Did you think Harmon was done? Oh no — he still has more to say about these harassers:
"These knobs, that want to protect the content they think they own — and somehow combine that with their need to be proud of something they have, which is often only their race or gender. It's offensive to me as someone who was born male and white, and still works way harder than them, that there's some white male [fan out there] trying to further some creepy agenda by 'protecting' my work. I've made no bones about the fact that I loathe these people. It f—ing sucks. And the only thing I can say is if you're lucky enough to make a show that is really good that people like, that means some bad people are going to like it too. You can't just insist that everybody who watches your show get their head on straight … And I'm speaking for myself — I don't want the show to have a political stance. But at the same time, individually, these [harassers] aren't politicians and don't represent politics. They represent some shit that I probably believed when I was 15."
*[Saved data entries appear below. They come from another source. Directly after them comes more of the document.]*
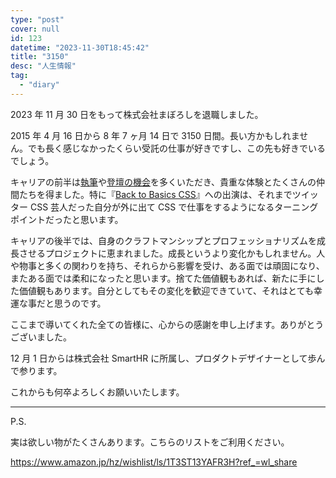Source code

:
 ```yaml
---
type: "post"
cover: null
id: 123
datetime: "2023-11-30T18:45:42"
title: "3150"
desc: "人生情報"
tag:
  - "diary"
---
```


2023 年 11 月 30 日をもって株式会社まぼろしを退職しました。

2015 年 4 月 16 日から 8 年 7 ヶ月 14 日で 3150 日間。長い方かもしれません。でも長く感じなかったくらい受託の仕事が好きですし、この先も好きでいるでしょう。

キャリアの前半は[執筆](https://www.amazon.co.jp/dp/4815609616)や[登壇の機会](https://github.com/oti/presentations)を多くいただき、貴重な体験とたくさんの仲間たちを得ました。特に『[Back to Basics CSS](https://peatix.com/event/105960?lang=ja)』への出演は、それまでツイッター CSS 芸人だった自分が外に出て CSS で仕事をするようになるターニングポイントだったと思います。

キャリアの後半では、自身のクラフトマンシップとプロフェッショナリズムを成長させるプロジェクトに恵まれました。成長というより変化かもしれません。人や物事と多くの関わりを持ち、それらから影響を受け、ある面では頑固になり、またある面では柔和になったと思います。捨てた価値観もあれば、新たに手にした価値観もあります。自分としてもその変化を歓迎できていて、それはとても幸運な事だと思うのです。

ここまで導いてくれた全ての皆様に、心からの感謝を申し上げます。ありがとうございました。

12 月 1 日からは株式会社 SmartHR に所属し、プロダクトデザイナーとして歩んで参ります。

これからも何卒よろしくお願いいたします。

---

P.S.

実は欲しい物がたくさんあります。こちらのリストをご利用ください。

https://www.amazon.jp/hz/wishlist/ls/1T3ST13YAFR3H?ref_=wl_share
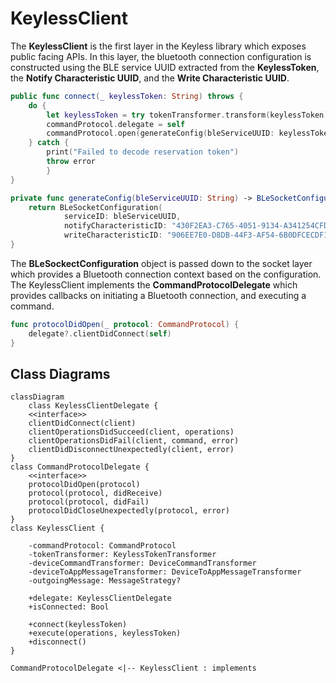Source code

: # KeylessClient

The **KeylessClient** is the first layer in the Keyless library which exposes public facing APIs. In this layer, the bluetooth connection configuration is constructed using the BLE service UUID extracted from the **KeylessToken**, the **Notify Characteristic UUID**, and the **Write Characteristic UUID**. 

```swift
public func connect(_ keylessToken: String) throws {
    do {
        let keylessToken = try tokenTransformer.transform(keylessToken)
        commandProtocol.delegate = self
        commandProtocol.open(generateConfig(bleServiceUUID: keylessToken.bleServiceUuid))
    } catch {
        print("Failed to decode reservation token")
        throw error
        }
}

private func generateConfig(bleServiceUUID: String) -> BLeSocketConfiguration {
    return BLeSocketConfiguration(
            serviceID: bleServiceUUID,
            notifyCharacteristicID: "430F2EA3-C765-4051-9134-A341254CFD00",
            writeCharacteristicID: "906EE7E0-D8DB-44F3-AF54-6B0DFCECDF1C")
}
```

The **BLeSockectConfiguration** object is passed down to the socket layer which provides a Bluetooth connection context based on the configuration. The KeylessClient implements the **CommandProtocolDelegate** which provides callbacks on initiating a Bluetooth connection, and executing a command.

```swift
func protocolDidOpen(_ protocol: CommandProtocol) {
    delegate?.clientDidConnect(self)
}
```


## Class Diagrams

```mermaid
classDiagram
	class KeylessClientDelegate {
    <<interface>>
    clientDidConnect(client)
    clientOperationsDidSucceed(client, operations)
    clientOperationsDidFail(client, command, error)
    clientDidDisconnectUnexpectedly(client, error)
}
class CommandProtocolDelegate {
    <<interface>>
    protocolDidOpen(protocol)
    protocol(protocol, didReceive)
    protocol(protocol, didFail)
    protocolDidCloseUnexpectedly(protocol, error)
}
class KeylessClient {

    -commandProtocol: CommandProtocol
    -tokenTransformer: KeylessTokenTransformer
    -deviceCommandTransformer: DeviceCommandTransformer
    -deviceToAppMessageTransformer: DeviceToAppMessageTransformer
    -outgoingMessage: MessageStrategy?

    +delegate: KeylessClientDelegate
    +isConnected: Bool
    
    +connect(keylessToken)
    +execute(operations, keylessToken)
    +disconnect()
}

CommandProtocolDelegate <|-- KeylessClient : implements
```
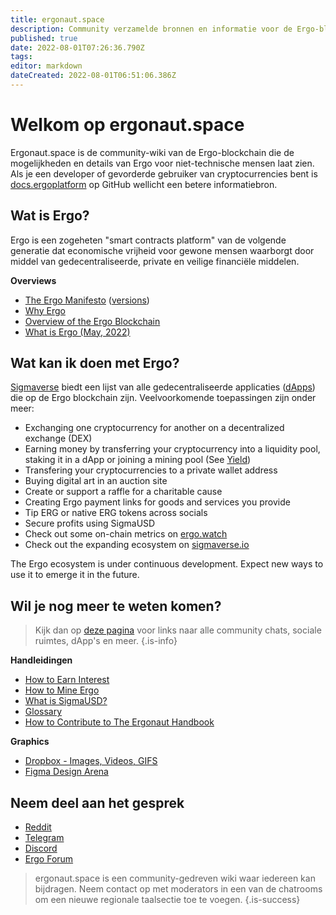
 ```yaml
---
title: ergonaut.space
description: Community verzamelde bronnen en informatie voor de Ergo-blockchain
published: true
date: 2022-08-01T07:26:36.790Z
tags: 
editor: markdown
dateCreated: 2022-08-01T06:51:06.386Z
---
```



# Welkom op ergonaut.space
Ergonaut.space is de community-wiki van de Ergo-blockchain die de mogelijkheden en details van Ergo voor niet-technische mensen laat zien. Als je een developer of gevorderde gebruiker van cryptocurrencies bent is [docs.ergoplatform](http://docs.ergoplatform.org/) op GitHub wellicht een betere informatiebron.

## Wat is Ergo?

Ergo is een zogeheten "smart contracts platform" van de volgende generatie dat economische vrijheid voor gewone mensen waarborgt door middel van gedecentraliseerde, private en veilige financiële middelen.

**Overviews**

- [The Ergo Manifesto](https://ergoplatform.org/en/blog/2021-04-26-the-ergo-manifesto/) ([versions](Ergo/manifesto))
- [Why Ergo](https://cafebedouin.org/2021/12/09/why-ergo/)
- [Overview of the Ergo Blockchain](Ergo/Overview)
- [What is Ergo (May, 2022)](https://www.youtube.com/watch?v=LyyD-clUvyI&t=941s)


## Wat kan ik doen met Ergo?
[Sigmaverse](https://sigmaverse.io/) biedt een lijst van alle gedecentraliseerde applicaties ([dApps](https://ergonaut.space/en/Glossary/dApps)) die op de Ergo blockchain zijn. Veelvoorkomende toepassingen zijn onder meer:

- Exchanging one cryptocurrency for another on a decentralized exchange (DEX)
- Earning money by transferring your cryptocurrency into a liquidity pool, staking it in a dApp or joining a mining pool (See [Yield](/en/Guides/yield))
- Transfering your cryptocurrencies to a private wallet address
- Buying digital art in an auction site
- Create or support a raffle for a charitable cause
- Creating Ergo payment links for goods and services you provide
- Tip ERG or native ERG tokens across socials
- Secure profits using SigmaUSD
- Check out some on-chain metrics on [ergo.watch](https://ergo.watch/metrics)
- Check out the expanding ecosystem on [sigmaverse.io](https://sigmaverse.io)

The Ergo ecosystem is under continuous development. Expect new ways to use it to emerge it in the future.



## Wil je nog meer te weten komen?

> Kijk dan op [deze pagina](https://linktr.ee/ergoplatform) voor links naar alle community chats, sociale ruimtes, dApp's en meer.
{.is-info}



**Handleidingen**
- [How to Earn Interest](https://ergonaut.space/en/Guides/yield)
- [How to Mine Ergo](https://ergonaut.space/en/Guides/Mining)
- [What is SigmaUSD?](https://ergonaut.space/en/dApps/SigmaUSD/Overview)
- [Glossary](https://ergonaut.space/en/Glossary)
- [How to Contribute to The Ergonaut Handbook](https://ergonaut.space/en/Guides/Ergonaut-Handbook/Editor's-Guide)

**Graphics**
- [Dropbox - Images, Videos, GIFS](https://www.dropbox.com/sh/jionpgnj89eod2f/AAC5S1vnOwO3gm2vRYOmDBQ-a?dl=0)
- [Figma Design Arena](https://www.figma.com/file/pd92vgB3xNFThaacIKodYs/ERGO?node-id=538%3A987)

## Neem deel aan het gesprek

- [Reddit](https://www.reddit.com/r/ergonauts)
- [Telegram](https://t.me/ergoplatform)
- [Discord](https://discordapp.com/invite/gYrVrjS)
- [Ergo Forum](https://www.ergoforum.org/)

> ergonaut.space is een community-gedreven wiki waar iedereen kan bijdragen. Neem contact op met moderators in een van de chatrooms om een nieuwe regionale taalsectie toe te voegen.
{.is-success}
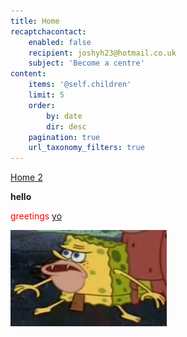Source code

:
 ```yaml
---
title: Home
recaptchacontact:
    enabled: false
    recipient: joshyh23@hotmail.co.uk
    subject: 'Become a centre'
content:
    items: '@self.children'
    limit: 5
    order:
        by: date
        dir: desc
    pagination: true
    url_taxonomy_filters: true
---
```


[Home 2](/home/home2)

<b>hello</b>

<span style="color: red;">greetings</span>
[yo](https://www.google.com)


![](55181940.jpg)
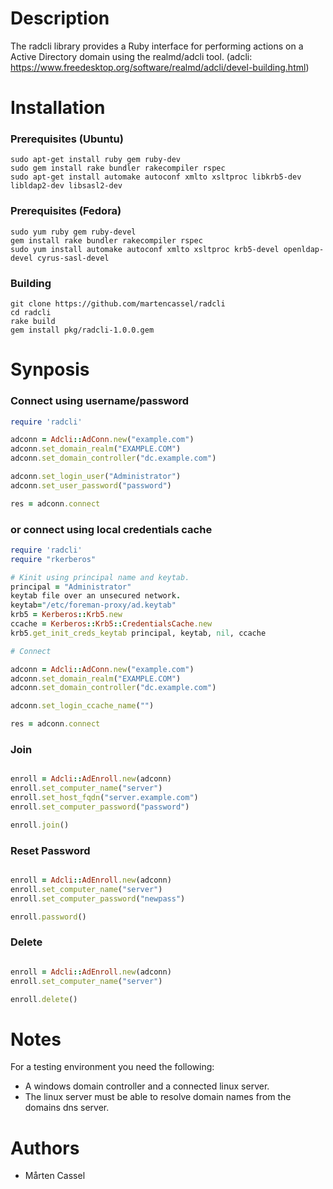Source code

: # Description
The radcli library provides a Ruby interface for performing actions on a Active Directory domain using the realmd/adcli tool.
(adcli: https://www.freedesktop.org/software/realmd/adcli/devel-building.html)

# Installation


### Prerequisites (Ubuntu)
```
sudo apt-get install ruby gem ruby-dev
sudo gem install rake bundler rakecompiler rspec
sudo apt-get install automake autoconf xmlto xsltproc libkrb5-dev libldap2-dev libsasl2-dev
```

### Prerequisites (Fedora)
```
sudo yum ruby gem ruby-devel
gem install rake bundler rakecompiler rspec
sudo yum install automake autoconf xmlto xsltproc krb5-devel openldap-devel cyrus-sasl-devel
```

### Building
```
git clone https://github.com/martencassel/radcli
cd radcli
rake build
gem install pkg/radcli-1.0.0.gem
```

# Synposis

### Connect using username/password
```ruby
require 'radcli'

adconn = Adcli::AdConn.new("example.com")
adconn.set_domain_realm("EXAMPLE.COM")
adconn.set_domain_controller("dc.example.com")

adconn.set_login_user("Administrator")
adconn.set_user_password("password")

res = adconn.connect
```

### or connect using local credentials cache
```ruby
require 'radcli'
require "rkerberos"

# Kinit using principal name and keytab.
principal = "Administrator"
keytab file over an unsecured network.
keytab="/etc/foreman-proxy/ad.keytab"
krb5 = Kerberos::Krb5.new
ccache = Kerberos::Krb5::CredentialsCache.new
krb5.get_init_creds_keytab principal, keytab, nil, ccache

# Connect

adconn = Adcli::AdConn.new("example.com")
adconn.set_domain_realm("EXAMPLE.COM")
adconn.set_domain_controller("dc.example.com")

adconn.set_login_ccache_name("")

res = adconn.connect
```

### Join
```ruby

enroll = Adcli::AdEnroll.new(adconn)
enroll.set_computer_name("server")
enroll.set_host_fqdn("server.example.com")
enroll.set_computer_password("password")

enroll.join()
```

### Reset Password
```ruby

enroll = Adcli::AdEnroll.new(adconn)
enroll.set_computer_name("server")
enroll.set_computer_password("newpass")

enroll.password()

```

### Delete
```ruby

enroll = Adcli::AdEnroll.new(adconn)
enroll.set_computer_name("server")

enroll.delete()
```

# Notes
For a testing environment you need the following:

* A windows domain controller and a connected linux server.
* The linux server must be able to resolve domain names from the domains dns server.

# Authors
* Mårten Cassel
 
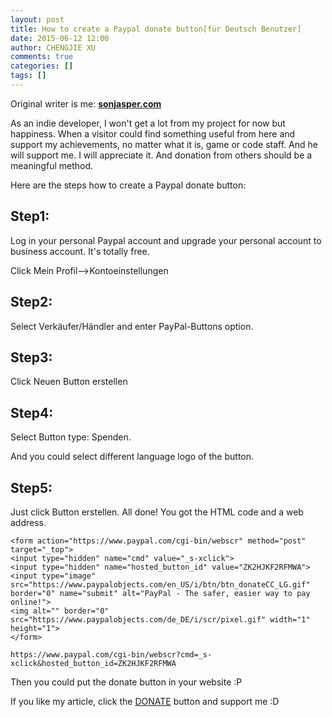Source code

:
 ```yaml
---
layout: post
title: How to create a Paypal donate button[für Deutsch Benutzer]
date: 2015-06-12 12:00
author: CHENGJIE XU
comments: true
categories: []
tags: []
---
```


Original writer is me: **[sonjasper.com](https://blog.sonjasper.com/2015/06/12/how-to-create-a-paypal-donate-button.html)**

As an indie developer, I won't get a lot from my project for now but happiness. When a visitor could find something useful from here and support my achievements, no matter what it is, game or code staff. And he will support me. I will appreciate it. And donation from others should be a meaningful method.

Here are the steps how to create a Paypal donate button:

## Step1:

Log in your personal Paypal account and upgrade your personal account to business account. It's totally free.

Click Mein Profil-->Kontoeinstellungen

## Step2:

Select Verkäufer/Händler and enter PayPal-Buttons option.

## Step3:

Click Neuen Button erstellen

## Step4:

Select Button type: Spenden.

And you could select different language logo of the button.

## Step5:

Just click Button erstellen. All done! You got the HTML code and a web address.

    <form action="https://www.paypal.com/cgi-bin/webscr" method="post" target="_top">
    <input type="hidden" name="cmd" value="_s-xclick">
    <input type="hidden" name="hosted_button_id" value="ZK2HJKF2RFMWA">
    <input type="image" src="https://www.paypalobjects.com/en_US/i/btn/btn_donateCC_LG.gif" border="0" name="submit" alt="PayPal - The safer, easier way to pay online!">
    <img alt="" border="0" src="https://www.paypalobjects.com/de_DE/i/scr/pixel.gif" width="1" height="1">
    </form>

    https://www.paypal.com/cgi-bin/webscr?cmd=_s-xclick&hosted_button_id=ZK2HJKF2RFMWA

Then you could put the donate button in your website :P

If you like my article, click the [DONATE](https://www.paypal.com/cgi-bin/webscr?cmd=_s-xclick&hosted_button_id=ZK2HJKF2RFMWA) button and support me :D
Setting aside the fact that Pickle Rick up there as one of the best episode of the show thus far, if some fans have problems with an episode, singling out writers is pointless — there are so many people working on the show.
"It's total ignorance of how writing a television show works," Harmon adds. "It's frustrating enough having run Community for several years to see threads like, 'Oh well, it makes sense this episode was written by Andy Bobrow because when Hilary Winston wrote her episode she tends to linger more on dialogue and Andy is better at the I-want-to-hold-you moments.' And I want to scream at my computer: 'You idiots, we all write the show together!' If you can tell the difference between one writer and another on a show I'm running I've probably gotten so lazy that it hasn't all been blended and refined in the usual process. The reason one person's name goes on an episode is that someone has to and everyone deserves one of those times at bat where they have to do all the grunt work — they have to do all the outlining, sometimes, if they're willing to, they can expand into the post-production process. There's a bunch of reasons why we don't accurately reflect how many writers contribute to each episode in the credits."
OK, enough with harassing female writers on social media and leaking their personal information. Do something else with your life, and contribute to society in a productive way. I'd also like to thank EW for my new favorite meme:
Rick and Morty is currently in its third season and airs on Sunday nights on Adult Swim.